Introduction of big data

Section I: Data

First, the concept

Numerical data is, i.e. by our observation, experiment or calculated result. Digital, picture,      video .......

Second, the classification

1, in accordance with the sub-structure

Structured data: data mysql table, excel tables, strictly two-dimensional table data. Each line has the same column, the same type of column corresponding to each row.

Unstructured data: no data structures, video, images, audio ....... Binary storage.

Semi-structured data: structured, there is no strict two-dimensional table structure. html, css, xml, json, divided label structure.

2, the generated time points

Offline data: data that already exists, static.

Real-time data: data generated in real time, dynamic.

Near real-time data

Section II: Big Data

First, the concept

The concept of large and complex data sets that traditional tools can not handle (store | computing)

Second, the data unit

1 Byte =8 bit

1 KB = 1,024 Bytes = 8192 bit

1 MB = 1,024 KB = 1,048,576 Bytes (common user data level) text

1 GB = 1,024 MB = 1,048,576 KB

1 TB = 1,024 GB = 1,048,576 MB

1 PB = 1,024 TB = 1,048,576 GB (Enterprise-level data)

1 EB = 1,024 PB = 1,048,576 TB

1 ZB = 1,024 EB = 1,048,576 PB (total global data level)
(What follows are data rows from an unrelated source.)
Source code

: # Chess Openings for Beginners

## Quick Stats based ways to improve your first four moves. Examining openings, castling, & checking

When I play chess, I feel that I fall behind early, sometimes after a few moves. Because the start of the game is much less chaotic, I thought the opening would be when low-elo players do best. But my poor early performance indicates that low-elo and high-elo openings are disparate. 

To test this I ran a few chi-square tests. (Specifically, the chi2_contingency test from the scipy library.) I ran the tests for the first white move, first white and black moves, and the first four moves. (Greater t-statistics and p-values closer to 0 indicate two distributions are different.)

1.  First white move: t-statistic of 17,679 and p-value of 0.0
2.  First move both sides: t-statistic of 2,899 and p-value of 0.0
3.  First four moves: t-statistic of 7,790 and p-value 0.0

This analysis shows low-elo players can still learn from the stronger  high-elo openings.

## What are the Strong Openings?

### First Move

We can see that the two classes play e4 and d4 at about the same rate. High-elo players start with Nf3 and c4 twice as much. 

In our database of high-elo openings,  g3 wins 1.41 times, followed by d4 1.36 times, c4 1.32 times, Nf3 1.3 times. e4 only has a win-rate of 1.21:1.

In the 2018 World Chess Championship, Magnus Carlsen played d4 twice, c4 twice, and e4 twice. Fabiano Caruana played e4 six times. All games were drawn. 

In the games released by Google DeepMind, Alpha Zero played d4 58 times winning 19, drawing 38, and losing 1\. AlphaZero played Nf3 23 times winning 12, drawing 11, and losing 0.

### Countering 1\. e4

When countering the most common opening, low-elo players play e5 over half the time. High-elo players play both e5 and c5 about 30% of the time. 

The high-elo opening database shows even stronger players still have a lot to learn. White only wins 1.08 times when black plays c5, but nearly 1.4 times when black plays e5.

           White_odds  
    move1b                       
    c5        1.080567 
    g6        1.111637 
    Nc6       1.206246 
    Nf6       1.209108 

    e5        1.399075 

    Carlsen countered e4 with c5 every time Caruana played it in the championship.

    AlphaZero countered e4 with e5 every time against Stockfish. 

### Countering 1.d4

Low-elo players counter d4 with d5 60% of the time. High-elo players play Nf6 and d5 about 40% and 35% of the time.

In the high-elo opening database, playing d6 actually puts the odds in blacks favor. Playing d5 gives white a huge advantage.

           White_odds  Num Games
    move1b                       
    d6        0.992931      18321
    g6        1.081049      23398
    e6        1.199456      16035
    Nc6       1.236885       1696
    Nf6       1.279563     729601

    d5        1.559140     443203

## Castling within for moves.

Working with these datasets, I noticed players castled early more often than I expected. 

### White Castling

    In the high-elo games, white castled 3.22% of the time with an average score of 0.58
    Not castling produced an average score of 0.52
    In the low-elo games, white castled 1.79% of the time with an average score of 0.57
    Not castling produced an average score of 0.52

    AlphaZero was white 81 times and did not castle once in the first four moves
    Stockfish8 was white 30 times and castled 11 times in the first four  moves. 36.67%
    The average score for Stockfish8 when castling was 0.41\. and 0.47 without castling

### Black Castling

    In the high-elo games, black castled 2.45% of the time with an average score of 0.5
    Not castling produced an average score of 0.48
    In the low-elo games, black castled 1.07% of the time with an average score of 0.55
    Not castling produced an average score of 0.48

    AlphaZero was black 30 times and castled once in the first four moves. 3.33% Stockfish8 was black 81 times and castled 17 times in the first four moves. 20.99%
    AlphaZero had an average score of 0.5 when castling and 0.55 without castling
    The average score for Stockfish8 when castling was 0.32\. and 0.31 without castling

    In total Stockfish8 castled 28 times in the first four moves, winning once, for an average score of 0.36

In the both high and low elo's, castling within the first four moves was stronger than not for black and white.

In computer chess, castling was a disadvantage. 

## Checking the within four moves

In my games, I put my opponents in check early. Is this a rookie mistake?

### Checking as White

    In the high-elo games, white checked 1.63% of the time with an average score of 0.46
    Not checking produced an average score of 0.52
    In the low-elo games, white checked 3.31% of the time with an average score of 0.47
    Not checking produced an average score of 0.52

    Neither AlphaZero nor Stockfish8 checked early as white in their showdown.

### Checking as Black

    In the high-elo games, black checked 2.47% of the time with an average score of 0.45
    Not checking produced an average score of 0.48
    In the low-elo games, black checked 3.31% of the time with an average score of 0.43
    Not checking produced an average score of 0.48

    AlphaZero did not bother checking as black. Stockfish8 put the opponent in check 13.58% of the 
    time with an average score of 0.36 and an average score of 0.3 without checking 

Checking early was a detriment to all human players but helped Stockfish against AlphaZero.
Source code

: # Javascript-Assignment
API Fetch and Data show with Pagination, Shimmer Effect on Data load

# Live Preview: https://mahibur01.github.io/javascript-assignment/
1 YB ZB = 1.024 EB = 1048576

1 BB = 1,024 YB = 1,048,576 ZB

1 NB = 1,024 BB = 1,048,576 YB

1 DB = 1,024 NB = 1,048,576 BB

Note: The amount of data businesses generally TB or PB

Third, the characteristics of Big Data

Capacity: amount of data, the current data generated fast, complex data types (video)
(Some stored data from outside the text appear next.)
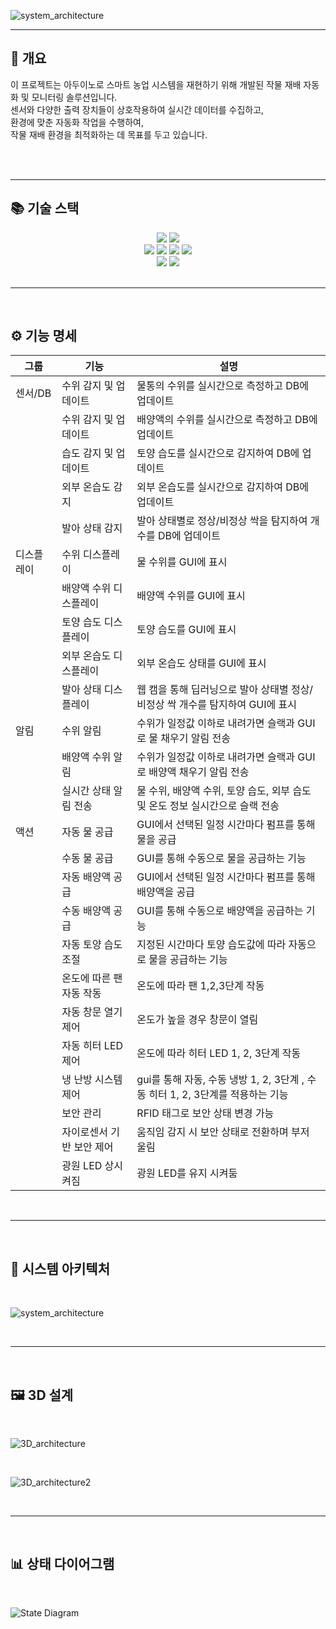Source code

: 
![system_architecture](https://github.com/user-attachments/assets/7bf3d637-bb49-4fa9-bd7a-8d599a98806e)

***

## 🌱 개요

이 프로젝트는 아두이노로 스마트 농업 시스템을 재현하기 위해 개발된 작물 재배 자동화 및 모니터링 솔루션입니다.<br> 센서와 다양한 출력 장치들이 상호작용하여 실시간 데이터를 수집하고, <br > 
환경에 맞춘 자동화 작업을 수행하여,<br>
작물 재배 환경을 최적화하는 데 목표를 두고 있습니다.

<br>

<br>

***

## 📚 기술 스택


<div align=center> 
  <img src="https://img.shields.io/badge/python-3776AB?style=for-the-badge&logo=python&logoColor=white"> 
  <img src="https://img.shields.io/badge/c++-00599C?style=for-the-badge&logo=c%2B%2B&logoColor=white">
  <br>

  <img src="https://img.shields.io/badge/github-181717?style=for-the-badge&logo=github&logoColor=white">
  <img src="https://img.shields.io/badge/jira-0052CC?style=for-the-badge&logo=jira&logoColor=white">
  <img src="https://img.shields.io/badge/confluence-172B4D?style=for-the-badge&logo=confluence&logoColor=white">
  <img src="https://img.shields.io/badge/slack-4A154B?style=for-the-badge&logo=slack&logoColor=white">
  <br>
  
  <img src="https://img.shields.io/badge/arduino-00979D?style=for-the-badge&logo=arduino&logoColor=white">
  <img src="https://img.shields.io/badge/mysql-4479A1?style=for-the-badge&logo=mysql&logoColor=white"> 

  <br>
</div>


<br>

***

<br>

## ⚙️ 기능 명세

| 그룹        | 기능                     | 설명                                                      |
|-------------|--------------------------|-----------------------------------------------------------|
| 센서/DB     | 수위 감지 및 업데이트        | 물통의 수위를 실시간으로 측정하고 DB에 업데이트             |
|             | 수위 감지 및 업데이트        | 배양액의 수위를 실시간으로 측정하고 DB에 업데이트           |
|             | 습도 감지 및 업데이트        | 토양 습도를 실시간으로 감지하여 DB에 업데이트               |
|             | 외부 온습도 감지            | 외부 온습도를 실시간으로 감지하여 DB에 업데이트             |
|             | 발아 상태 감지             | 발아 상태별로 정상/비정상 싹을 탐지하여 개수를 DB에 업데이트               |
| 디스플레이  | 수위 디스플레이             | 물 수위를 GUI에 표시                                         |
|             | 배양액 수위 디스플레이       | 배양액 수위를 GUI에 표시                                  |
|             | 토양 습도 디스플레이        | 토양 습도를 GUI에 표시                                    |
|             | 외부 온습도 디스플레이       | 외부 온습도 상태를 GUI에 표시                              |
|             | 발아 상태 디스플레이        | 웹 캠을 통해 딥러닝으로 발아 상태별 정상/비정상 싹 개수를 탐지하여 GUI에 표시             |
| 알림        | 수위 알림                 | 수위가 일정값 이하로 내려가면 슬랙과 GUI로 물 채우기 알림 전송 |
|             | 배양액 수위 알림            | 수위가 일정값 이하로 내려가면 슬랙과 GUI로 배양액 채우기 알림 전송 |
|             | 실시간 상태 알림 전송       | 물 수위, 배양액 수위, 토양 습도, 외부 습도 및 온도 정보 실시간으로 슬랙 전송 |
| 액션        | 자동 물 공급               | GUI에서 선택된 일정 시간마다 펌프를 통해 물을 공급          |
|             | 수동 물 공급               | GUI를 통해 수동으로 물을 공급하는 기능                     |
|             | 자동 배양액 공급            | GUI에서 선택된 일정 시간마다 펌프를 통해 배양액을 공급       |
|             | 수동 배양액 공급            | GUI를 통해 수동으로 배양액을 공급하는 기능                 |
|             | 자동 토양 습도 조절         | 지정된 시간마다 토양 습도값에 따라 자동으로 물을 공급하는 기능 |
|             | 온도에 따른 팬 자동 작동     | 온도에 따라 팬 1,2,3단계 작동                              |
|             | 자동 창문 열기 제어          | 온도가 높을 경우 창문이 열림                               |
|             | 자동 히터 LED 제어          | 온도에 따라 히터 LED 1, 2, 3단계 작동                     |
|             | 냉 난방 시스템 제어         | gui를 통해 자동, 수동 냉방 1, 2, 3단계 , 수동 히터 1, 2, 3단계를 적용하는 기능|
|             | 보안 관리                 | RFID 태그로 보안 상태 변경 가능                             |
|             | 자이로센서 기반 보안 제어     | 움직임 감지 시 보안 상태로 전환하며 부저 울림               |
|             | 광원 LED 상시 켜짐          | 광원 LED를 유지 시켜둠                                     |



<br>

***

<br>

## 🧩 시스템 아키텍처
<br>

![system_architecture](https://github.com/user-attachments/assets/1dfb532b-8ad5-4ec1-800c-093da5685d2a)

<br>

***

<br>

## 🖼️ 3D 설계
<br>

![3D_architecture](https://github.com/user-attachments/assets/3daa238a-8bbf-4430-9c6a-e8f8f3b1b478)

<br>

![3D_architecture2](https://github.com/user-attachments/assets/270f2bfd-e1f3-47aa-b826-ac5a7e903ea4)


<br>

***

<br>


## 📊 상태 다이어그램
<br>

![State Diagram](https://github.com/user-attachments/assets/8cf88e12-686f-4a50-be9f-6a50593f0a29)

<br>
<br>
Variety: structure, semi-structured, unstructured

Speed: anywhere in generating data, the Internet is no secret

High Value: High overall value, low single data value, low value density

Truth

Value four big data

Users portrait: according to all the commercial behavior of the user to the user to play tag.

Commercial use user network activity, consumption habits, the search focus, develop relationships diagram label characters. For precision marketing, thousands of thousand faces.

Fifth, the core concept of Big Data

1, cluster

A task (storage | computing) requires multiple servers (nodes) together to complete, a group called the cluster that multiple servers. Each server in the cluster is called a node (different networks, different same LAN ip address).

2, distributed

( 1 ) concept

A task requires more than one node have completed, implementation of this task is distributed.

( 2 ) distributed memory

Distributed file systems: a large file is cut into on one node, the final large file on each of the small number of small files to be stored in a file is stored a plurality of nodes.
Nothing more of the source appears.